There is one point where Professor Elliott might have shown a bit more caution himself, however. In speaking of the “terrible litmus test of acceptability” in sixteenth-century Spain—the legal test of pureza de sangre or purity of blood—Elliott observes in apparent agreement with Sanders that by this means “the doors to office, honor, and promotion were closed one by one to all except those Old Christians capable of proving that they had no taint of Jewish ancestry” (p. 34). This is to perpetuate Américo Castro’s confusion of caste and class attributions in late-feudal Spain. The distinguished social historian José Antonio Maravall has noted that the statutes of purity of blood sought to apply to New Christians on a racial/religious basis the allegation of oscura sangre or bad blood conventionally ascribed in feudal law to Spanish artisans, merchants, workers, and peasants on an occupational or property basis. To have “good blood” or honor meant then specifically that one belonged to the hereditary nobility, not that one was an old Christian.
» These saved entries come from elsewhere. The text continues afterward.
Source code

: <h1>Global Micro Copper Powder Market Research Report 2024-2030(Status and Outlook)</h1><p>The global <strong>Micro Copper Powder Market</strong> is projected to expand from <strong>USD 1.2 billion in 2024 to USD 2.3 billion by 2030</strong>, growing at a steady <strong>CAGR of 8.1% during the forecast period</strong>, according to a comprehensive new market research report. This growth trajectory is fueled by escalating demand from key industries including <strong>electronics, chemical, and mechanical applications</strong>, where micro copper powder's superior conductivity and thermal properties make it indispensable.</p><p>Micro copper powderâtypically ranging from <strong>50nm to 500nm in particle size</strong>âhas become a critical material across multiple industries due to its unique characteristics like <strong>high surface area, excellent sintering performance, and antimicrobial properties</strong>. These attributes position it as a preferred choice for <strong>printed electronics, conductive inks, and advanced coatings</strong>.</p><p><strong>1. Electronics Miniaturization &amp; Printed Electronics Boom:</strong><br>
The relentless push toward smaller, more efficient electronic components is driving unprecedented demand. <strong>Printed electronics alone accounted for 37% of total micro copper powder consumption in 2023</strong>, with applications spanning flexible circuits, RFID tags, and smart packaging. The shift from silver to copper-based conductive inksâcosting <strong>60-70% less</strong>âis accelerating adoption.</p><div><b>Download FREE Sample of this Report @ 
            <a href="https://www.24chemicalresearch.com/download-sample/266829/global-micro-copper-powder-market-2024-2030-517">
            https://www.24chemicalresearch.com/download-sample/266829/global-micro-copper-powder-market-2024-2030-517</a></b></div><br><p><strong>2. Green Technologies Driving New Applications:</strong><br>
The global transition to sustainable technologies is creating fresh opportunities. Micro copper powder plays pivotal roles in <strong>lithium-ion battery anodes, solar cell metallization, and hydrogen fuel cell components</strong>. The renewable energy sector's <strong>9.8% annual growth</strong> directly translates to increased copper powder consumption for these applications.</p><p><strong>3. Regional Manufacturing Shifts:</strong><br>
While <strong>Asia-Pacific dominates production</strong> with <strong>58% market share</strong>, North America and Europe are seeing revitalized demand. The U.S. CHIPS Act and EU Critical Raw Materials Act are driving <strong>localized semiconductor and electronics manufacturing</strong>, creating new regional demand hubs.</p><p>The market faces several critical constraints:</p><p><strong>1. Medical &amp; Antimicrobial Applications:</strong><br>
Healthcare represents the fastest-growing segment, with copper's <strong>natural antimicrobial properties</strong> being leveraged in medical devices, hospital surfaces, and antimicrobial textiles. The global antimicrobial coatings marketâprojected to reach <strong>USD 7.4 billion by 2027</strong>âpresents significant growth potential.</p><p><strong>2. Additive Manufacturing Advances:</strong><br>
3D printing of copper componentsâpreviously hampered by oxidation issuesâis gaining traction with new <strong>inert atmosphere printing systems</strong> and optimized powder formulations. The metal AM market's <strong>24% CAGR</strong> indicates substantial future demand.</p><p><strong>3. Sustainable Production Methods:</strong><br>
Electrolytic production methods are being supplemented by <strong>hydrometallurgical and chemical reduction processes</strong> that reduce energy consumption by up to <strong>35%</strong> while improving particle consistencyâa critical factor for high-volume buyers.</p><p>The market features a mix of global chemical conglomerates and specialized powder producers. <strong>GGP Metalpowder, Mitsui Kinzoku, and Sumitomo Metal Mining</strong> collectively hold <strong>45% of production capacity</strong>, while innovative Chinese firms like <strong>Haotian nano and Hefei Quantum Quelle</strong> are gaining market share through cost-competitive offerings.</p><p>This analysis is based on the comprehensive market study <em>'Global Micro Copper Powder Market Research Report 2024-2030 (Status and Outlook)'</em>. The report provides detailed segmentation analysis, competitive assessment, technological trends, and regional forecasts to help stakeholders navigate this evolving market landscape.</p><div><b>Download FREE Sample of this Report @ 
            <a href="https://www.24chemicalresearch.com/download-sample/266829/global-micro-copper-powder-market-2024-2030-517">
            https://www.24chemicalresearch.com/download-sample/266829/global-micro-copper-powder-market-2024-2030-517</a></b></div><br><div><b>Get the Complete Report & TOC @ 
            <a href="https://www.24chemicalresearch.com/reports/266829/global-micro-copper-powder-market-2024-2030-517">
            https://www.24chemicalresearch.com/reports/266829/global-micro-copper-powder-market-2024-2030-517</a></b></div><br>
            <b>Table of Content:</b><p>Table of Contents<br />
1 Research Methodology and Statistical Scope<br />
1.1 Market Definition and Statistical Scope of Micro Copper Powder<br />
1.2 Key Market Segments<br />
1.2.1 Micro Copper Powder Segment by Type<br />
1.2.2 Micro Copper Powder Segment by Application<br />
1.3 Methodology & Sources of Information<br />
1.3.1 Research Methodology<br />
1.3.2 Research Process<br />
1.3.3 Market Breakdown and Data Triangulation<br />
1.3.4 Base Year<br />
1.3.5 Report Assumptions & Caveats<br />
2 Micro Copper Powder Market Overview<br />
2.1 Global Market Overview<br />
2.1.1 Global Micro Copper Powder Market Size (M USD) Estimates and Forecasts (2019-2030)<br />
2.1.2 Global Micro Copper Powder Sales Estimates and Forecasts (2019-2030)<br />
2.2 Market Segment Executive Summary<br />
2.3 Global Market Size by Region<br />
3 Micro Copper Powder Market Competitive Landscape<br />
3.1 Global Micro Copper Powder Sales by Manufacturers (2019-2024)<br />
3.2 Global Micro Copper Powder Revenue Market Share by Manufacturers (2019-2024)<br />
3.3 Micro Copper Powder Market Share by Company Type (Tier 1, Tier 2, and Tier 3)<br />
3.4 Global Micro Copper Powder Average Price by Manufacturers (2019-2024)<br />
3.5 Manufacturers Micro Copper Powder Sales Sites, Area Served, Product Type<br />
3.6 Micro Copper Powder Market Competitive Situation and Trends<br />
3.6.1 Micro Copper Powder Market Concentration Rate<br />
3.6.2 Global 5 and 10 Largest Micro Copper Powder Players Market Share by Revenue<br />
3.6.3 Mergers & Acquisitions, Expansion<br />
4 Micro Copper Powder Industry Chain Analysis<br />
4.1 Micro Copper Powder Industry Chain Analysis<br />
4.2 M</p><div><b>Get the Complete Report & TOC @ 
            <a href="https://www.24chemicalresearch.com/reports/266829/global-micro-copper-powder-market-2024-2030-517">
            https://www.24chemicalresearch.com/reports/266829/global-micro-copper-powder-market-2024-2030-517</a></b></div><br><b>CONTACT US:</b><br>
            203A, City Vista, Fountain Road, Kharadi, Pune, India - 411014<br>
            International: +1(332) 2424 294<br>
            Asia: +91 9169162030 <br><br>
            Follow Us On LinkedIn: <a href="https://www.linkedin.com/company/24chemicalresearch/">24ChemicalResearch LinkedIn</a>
Perhaps 5 percent of the Spanish population in the sixteenth century were conversos or New Christians, but some 75 percent were non-noble and thus equally excluded from “office, honor, and promotion.” Sancho Panza, as he never tires of reminding his master, is as Old Christian as they come but also not, like Don Quijote, a noble and therefore excluded from the offices and privileges reserved for and by the aristocracy. (That is why his dream of being the Governor of an island was a comic fancy for Cervantes’s readers.) In the language of the statutes “quedan excluidos judios, moros y descendientes de villanos.” (“Jews, Moors, and descendants of the low-born are excluded [from offices of honor].”)
The achievement of Américo Castro and his followers like Ronald Sanders is that they have illuminated the presence and social action of Spain’s semitic minorities hidden in “official” Spanish nationalism. Their common defect is that they have allowed their concern with the very real problem of the New Christians to distort their vision of other social and ideological forces operating in imperial Spain in which class status and class interests are as much determinants of behavior as racial/religious ascriptions. Their version of Spanish history thus reduces to an idealist dialectic of tolerance vs. intolerance. An example of this, noted by Elliott, is Sanders’s equation of Columbus and Las Casas. Even if both figures are indeed proven to be New Christians, they cannot be yoked together under the rubric of a common New Christian “personality” tolerant and sympathetic with the fate of the oppressed native populations because of its own experience of racial exclusion and marginalization. Columbus, like many of the early Conquistadors (who came generally from the ranks of the Castillian petty aristocracy—the hidalgos and segundones or second-born), was notoriously an advocate of enslaving the American Indians, a position later developed into a “party plank” by the Tridentine proponents of Aristotle’s theory of natural slavery. Las Casas, in defending the liberty of the Indians and asking the Monarchy to grant them relief from the brutal system of forced labor imposed by the Spanish colonizers, was precisely attacking this position.
Those interested in pursuing the subject of class and caste in Spanish purity of blood doctrine may wish to consult Maravall’s essay “La función del honor en la estructura de la sociedad barroca” in a forthcoming issue of Ideologies and Literature (II, Number 8), published by the Institute for the Study of Ideologies and Literature at the University of Minnesota.